Owe Mo
Pronouncing of chocolate or comfortable

Hi, 

do you know why we drop "o and a" in the word chocolate (choclate) or the "o and r" in comfortable (comftable). 

I would really like to now if there are any rules of pronouncing these kind of words.

Thank you very much in advance for your answer :)!



Hi,

weiß irgendjemand wieso dass o und a bei chocolate nicht ausgesprochen wird?

Gibt es da irgendwelche Regeln die man bei der Aussprache von Wörtern beachten muss?


Danke im voraus!

28 Mar 2017 21:42
Yorumlar · 6
2

There's no answer to "why."

Although in my experience it's rare, in the United States people sometimes do pronounce the second "o" in chocolate (as a schwa). As a matter of fact, the American Heritage Dictionary online is showing me:

chôkə-lĭt, chôklĭt, chŏk-

so they apparently think chôkə-lĭt is the most common pronunciation.

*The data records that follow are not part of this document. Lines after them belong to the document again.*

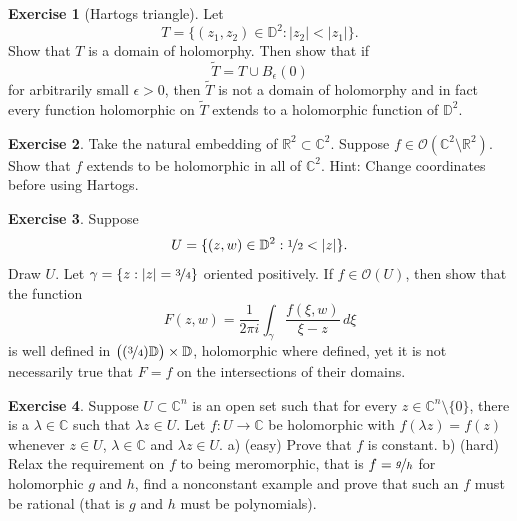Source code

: \documentclass[12pt,openany]{book}
\newcommand{\sabs}[1]{\lvert {#1} \rvert}
\newcommand{\C}{{\mathbb{C}}}
\newcommand{\R}{{\mathbb{R}}}
\newcommand{\D}{{\mathbb{D}}}
\newcommand{\sO}{{\mathcal{O}}}
\newcommand{\myindex}[1]{#1\index{#1}}
\theoremstyle{plain}
\theoremstyle{remark}
\theoremstyle{definition}
\newenvironment{exbox}{%
    \def\FrameCommand{\vrule width 1pt \relax\hspace {10pt}}%
    \MakeFramed {\advance \hsize -\width \FrameRestore }%
}{%
    \endMakeFramed
}
\theoremstyle{exercise}
\newtheorem{exercise}{Exercise}[section]
\theoremstyle{example}
\begin{document}
\begin{exbox}
\begin{exercise}[\myindex{Hartogs triangle}]\label{exercise:hartogstriangle}
Let
\begin{equation*}
T = \{ (z_1,z_2) \in \D^2 : \sabs{z_2} < \sabs{z_1} \} .
\end{equation*}
Show that $T$ is a domain of holomorphy.  Then show that if
\begin{equation*}
\widetilde{T} = T \cup B_{\epsilon}(0)
\end{equation*}
for arbitrarily small $\epsilon > 0$, then $\widetilde{T}$ is not a domain
of holomorphy and in fact every function holomorphic on $\widetilde{T}$
extends to a holomorphic function of $\D^2$.
\end{exercise}

\begin{exercise} \label{exercise:C2minusR2}
Take the natural embedding of $\R^2 \subset \C^2$.  Suppose 
$f \in \sO(\C^2 \setminus \R^2)$.  Show that $f$ extends to be holomorphic
in all of $\C^2$.  Hint: Change coordinates before using Hartogs.
\end{exercise}

\begin{exercise}
Suppose 
\begin{equation*}
U = \{ (z,w) \in \D^2 : \nicefrac{1}{2} < \sabs{z} \} .
\end{equation*}
Draw $U$.  
Let $\gamma = \{ z : \sabs{z} = \nicefrac{3}{4} \}$ oriented positively.
If $f \in \sO(U)$, then show that the function
\begin{equation*}
F(z,w)
=
\frac{1}{2\pi i}
\int_\gamma \frac{f(\xi,w)}{\xi-z} \, d\xi
\end{equation*}
is well defined in
$\bigl( (\nicefrac{3}{4}) \D \bigr) \times \D$, holomorphic where defined, yet
it is not necessarily true that $F = f$ on the intersections of their
domains.
\end{exercise}

\begin{exercise}
Suppose $U \subset \C^n$ is an open set such that for every
$z \in \C^n \setminus \{ 0 \}$, there is a $\lambda \in \C$ such that
$\lambda z \in U$.  Let $f \colon U \to \C$ be holomorphic with
$f(\lambda z) = f(z)$ whenever $z \in U$, $\lambda \in \C$ and $\lambda z
\in U$.  a) (easy) Prove that $f$ is constant.  b) (hard) Relax the requirement on
$f$ to being meromorphic, that is $f = \nicefrac{g}{h}$
for holomorphic $g$ and $h$,
find a nonconstant example and prove that such an $f$ must be rational (that
is $g$ and $h$ must be polynomials).
\end{exercise}
\end{exbox}
\end{document}
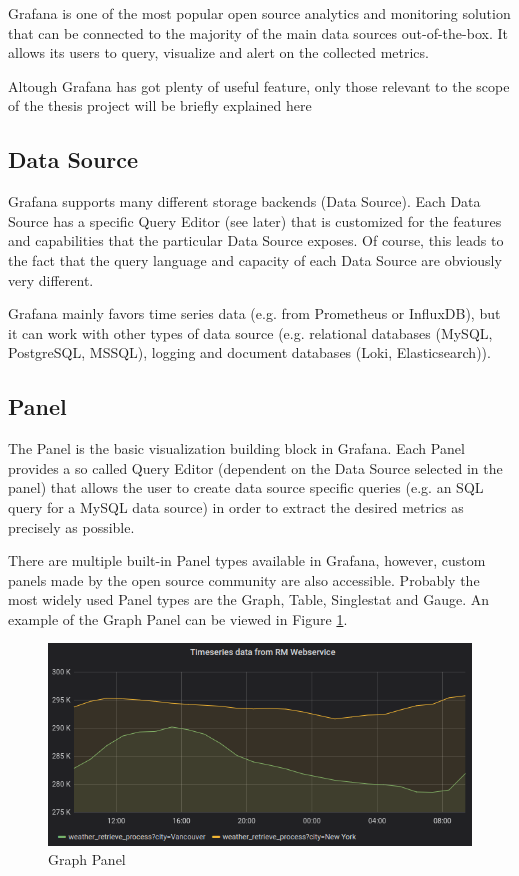Grafana is one of the most popular open source analytics and monitoring solution that can be connected to the majority of the main data sources out-of-the-box. It allows its users to query, visualize and alert on the collected metrics. 

Altough Grafana has got plenty of useful feature, only those relevant to the scope of the thesis project will be briefly explained here


\subsection{Data Source}

Grafana supports many different storage backends (Data Source). Each Data Source has a specific Query Editor (see later) that is customized for the features and capabilities that the particular Data Source exposes. Of course, this leads to the fact that the query language and capacity of each Data Source are obviously very different.

Grafana mainly favors time series data (e.g. from Prometheus or InfluxDB), but it can work with other types of data source (e.g. relational databases (MySQL, PostgreSQL, MSSQL), logging and document databases (Loki, Elasticsearch)).

\subsection{Panel}

The Panel is the basic visualization building block in Grafana. Each Panel provides a so called Query Editor (dependent on the Data Source selected in the panel) that allows the user to create data source specific queries (e.g. an SQL query for a MySQL data source) in order to extract the desired metrics as precisely as possible.

There are multiple built-in Panel types available in Grafana, however, custom panels made by the open source community are also accessible. Probably the most widely used Panel types are the Graph, Table, Singlestat and Gauge. An example of the Graph Panel can be viewed in Figure \ref{fig:graph-panel}.

\begin{figure}[h]
	\centering
	\includegraphics[width=130mm, keepaspectratio]{figures/graph-panel-medium.png}
	\caption{Graph Panel}
	\label{fig:graph-panel}
\end{figure}

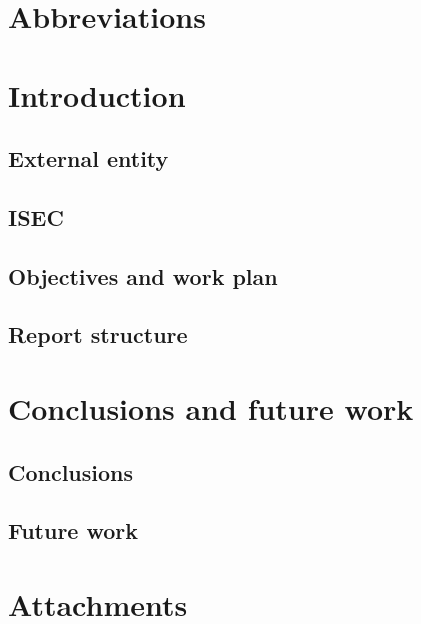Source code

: \documentclass{article}
\begin{document}
\section{Abbreviations}


\section{Introduction}

\subsection{External entity}

\subsection{ISEC}

\subsection{Objectives and work plan}

\subsection{Report structure}

\section{Conclusions and future work}

\subsection{Conclusions}

\subsection{Future work}

\printbibliography

\section{Attachments}
\end{document}

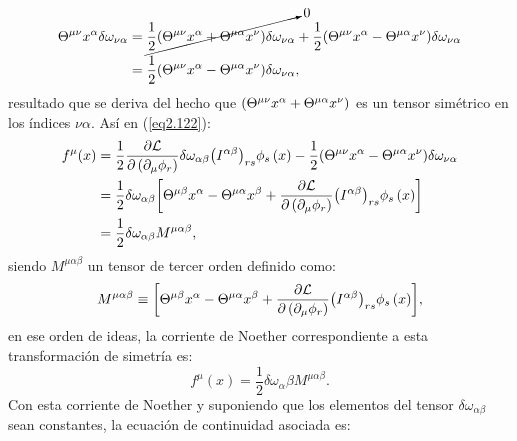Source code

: \begin{equation}
    \begin{split}
        \Theta ^{\mu \nu }x^{\alpha }\delta \omega _{\nu \alpha } &= \cancelto{0}{
        \frac{1}{2} \qty(\Theta ^{\mu \nu }x^{\alpha }+\Theta ^{\mu \alpha }x^{\nu })\delta \omega_{\nu \alpha }}+\frac{1}{2} \qty(\Theta ^{\mu \nu }x^{\alpha }-\Theta ^{\mu \alpha}x^{\nu })\delta \omega _{\nu \alpha } \\
        &= \frac{1}{2}(\Theta ^{\mu \nu }x^{\alpha }-\Theta ^{\mu \alpha }x^{\nu})\delta \omega _{\nu \alpha },
    \end{split}
\end{equation}
resultado que se deriva del hecho que $\qty(\Theta ^{\mu \nu }x^{\alpha }+\Theta ^{\mu \alpha }x^{\nu })$ es un tensor simétrico en los índices $\nu \alpha$. Así en (\ref{eq2.122}):
\begin{equation*}
    \begin{split}
        f^{\mu }(x) &= \frac{1}{2}\frac{\partial \mathcal{L}}{\partial \left( \partial _{\mu }\phi _{r}\right) }\delta \omega _{\alpha \beta } \qty(I^{\alpha \beta })_{rs}\phi _{s}\left( x\right) -\frac{1}{2} \qty(\Theta ^{\mu \nu }x^{\alpha }-\Theta ^{\mu \alpha }x^{\nu })\delta \omega _{\nu \alpha } \\
        &= \frac{1}{2}\delta \omega _{\alpha \beta } \qty[\Theta ^{\mu \beta }x^{\alpha }-\Theta ^{\mu \alpha }x^{\beta}+\frac{\partial \mathcal{L}}{\partial \left( \partial _{\mu }\phi _{r}\right) } \qty(I^{\alpha \beta })_{rs}\phi_{s}\left( x\right) ] \\
        &= \frac{1}{2}\delta \omega _{\alpha \beta }M^{\mu \alpha \beta },
    \end{split}
\end{equation*}
siendo $M^{\mu \alpha \beta}$ un tensor de tercer orden definido como:
\begin{equation}
    M^{\mu \alpha \beta }\equiv \qty[\Theta ^{\mu \beta }x^{\alpha }-\Theta ^{\mu \alpha }x^{\beta}+\frac{\partial \mathcal{L}}{\partial \left( \partial _{\mu }\phi _{r}\right) } \qty(I^{\alpha \beta })_{rs}\phi_{s}\left( x\right)],
    \label{TenM}
\end{equation}
en ese orden de ideas, la corriente de Noether correspondiente a esta transformación de simetría es:
\begin{equation}
    f^{\mu}(x)=\frac{1}{2}\delta \omega_{\alpha}{\beta}M^{\mu \alpha \beta}.
    \label{corrM}
\end{equation}
Con esta corriente de Noether y suponiendo que los elementos del tensor $\delta \omega_{\alpha \beta}$ sean constantes, la ecuación de continuidad asociada es:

In an entire 30-minute History Channel program about Milton Hershey, founder of Hershey's Chocolate, the narrator pronounces it as chôkə-lĭt throughout. One occurrence is at about 1:45.

http://www.biography.com/video/milton-hershey-full-episode-2074723193

Furthermore, in books--especially those written before 1950 or thereabouts--you will sometimes see the word spelled as "choklit" or something similar in quoted dialog, showing that the author believed this was non-standard or ignorant pronunciation--the correct pronunciation doubtless being chôkə-lit. A 1915 novel, for example, as a child saying:

"I don't s'pose he did ezackly," the child confessed. "But I was so afraid no one would want to paste pictures bad enough to come out today, that I promised 'freshments for all and a prize for the one who made the best book and Evelyn's got it. Evelyn, you better open up the box and treat the rest of us. A choc'lit drop would taste pretty good after working so hard.

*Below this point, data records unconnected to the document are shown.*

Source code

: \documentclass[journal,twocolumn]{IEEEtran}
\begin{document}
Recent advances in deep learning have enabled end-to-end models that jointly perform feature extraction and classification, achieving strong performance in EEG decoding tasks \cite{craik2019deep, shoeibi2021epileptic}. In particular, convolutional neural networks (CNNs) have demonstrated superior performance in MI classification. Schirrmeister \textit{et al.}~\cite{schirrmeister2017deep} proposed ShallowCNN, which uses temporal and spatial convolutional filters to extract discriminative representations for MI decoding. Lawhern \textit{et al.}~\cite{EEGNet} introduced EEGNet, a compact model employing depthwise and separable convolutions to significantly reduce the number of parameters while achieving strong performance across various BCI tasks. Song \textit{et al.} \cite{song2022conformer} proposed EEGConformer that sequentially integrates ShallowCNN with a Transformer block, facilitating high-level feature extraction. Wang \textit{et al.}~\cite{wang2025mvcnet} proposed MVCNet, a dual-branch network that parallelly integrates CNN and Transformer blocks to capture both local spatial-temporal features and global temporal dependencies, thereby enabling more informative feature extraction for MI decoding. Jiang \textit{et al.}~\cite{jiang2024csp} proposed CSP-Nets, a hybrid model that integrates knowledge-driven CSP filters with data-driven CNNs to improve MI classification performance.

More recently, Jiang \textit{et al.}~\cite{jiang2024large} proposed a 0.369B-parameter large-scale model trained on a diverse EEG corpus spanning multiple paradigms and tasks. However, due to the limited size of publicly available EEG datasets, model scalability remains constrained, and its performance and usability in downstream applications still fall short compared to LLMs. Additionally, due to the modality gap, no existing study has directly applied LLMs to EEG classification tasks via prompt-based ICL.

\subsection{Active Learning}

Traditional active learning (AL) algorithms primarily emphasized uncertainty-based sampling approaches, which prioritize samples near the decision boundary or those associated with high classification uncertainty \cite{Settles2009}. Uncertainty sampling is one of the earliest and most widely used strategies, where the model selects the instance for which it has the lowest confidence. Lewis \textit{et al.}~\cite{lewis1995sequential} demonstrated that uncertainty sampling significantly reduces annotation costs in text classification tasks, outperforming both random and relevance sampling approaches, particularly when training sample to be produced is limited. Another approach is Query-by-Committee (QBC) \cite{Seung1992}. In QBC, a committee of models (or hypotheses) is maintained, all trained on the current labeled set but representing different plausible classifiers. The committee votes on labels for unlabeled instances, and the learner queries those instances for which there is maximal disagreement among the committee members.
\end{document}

I am almost sure that pronunciations such as "pleez" (for please), "choc'lit" (for chocolate), "veg'table" (for vegetable) were once considered ignorant, incorrect pronunciations that have now become standard.

 

29 Mart 2017
2

Hi Owe, In both words, the schwa sound can be uttered but can also be dropped (in the ways you indicated). Schwa sounds never carry stress and so they are vulnerable to being dropped altogether in some words, especially longer ones. There are no rules I know of.  You just have to listen and repeat.

Probably Americans don't say "comftable" because they generally sound their "r"s when they appear before other consonants.

28 Mart 2017
1

In English we have a pronunciation that changed throughout the time based in an old and almost static orthography. Because of that there is a huge difference between pronunciation and orthography.

Regardint to the R sound, in British English this sound is not pronounced at the end of syllables. For example, the contraction "aren't" is pronounced like /ˈɑrənt/ in American English, but like /ɑːnt/ in British English.

29 Mart 2017
1

In the US, the most common pronunciation of "comfortable" includes the R sound but has only three syllables: kumf--tər--bəl.

And, yet again, the American Heritage dictionary say I'm wrong--that's the least common of the three listed. The most common is four syllables, with the "R" pronounced; next, three syllables, without the R, the way Michael Chambers says the British say it. And the way I say it--three syllables, with the R, is the third listed.

com·fort·a·ble  (kŭmfər-tə-bəl, kŭmftə-bəl, kŭmftər-)

29 Mart 2017
1
That is the nature of the English language... a long time ago people used to say cho-co-lat and because of their accent and lack of education it slowly evolved into chaw-co-let and then just chawc-let. We could have invented a new spelling : "Choclette" or something.  BUT chocolate was introduced in Europe by the Spanish, so we copied their spelling. There are a lot of cases like this in English and SOMETIMES there is a good reason for it... but mostly it is because english has a lot of loan words from other languages and when the printing press was invented we all decided to use the original spelling of the word (usually latin) because it looks better. For example "island" comes from German, English people never pronounced the "S". When writing became more common a few centuries ago, they went with the French-derived spelling (isle) because perhaps they assumed "eye-land" was a Latin/French derived word even though it is from the German "Eiland". Thousands of mistaken cognates later you have the written English language. Makes for some interesting  history and a pain for English learners, I imagine.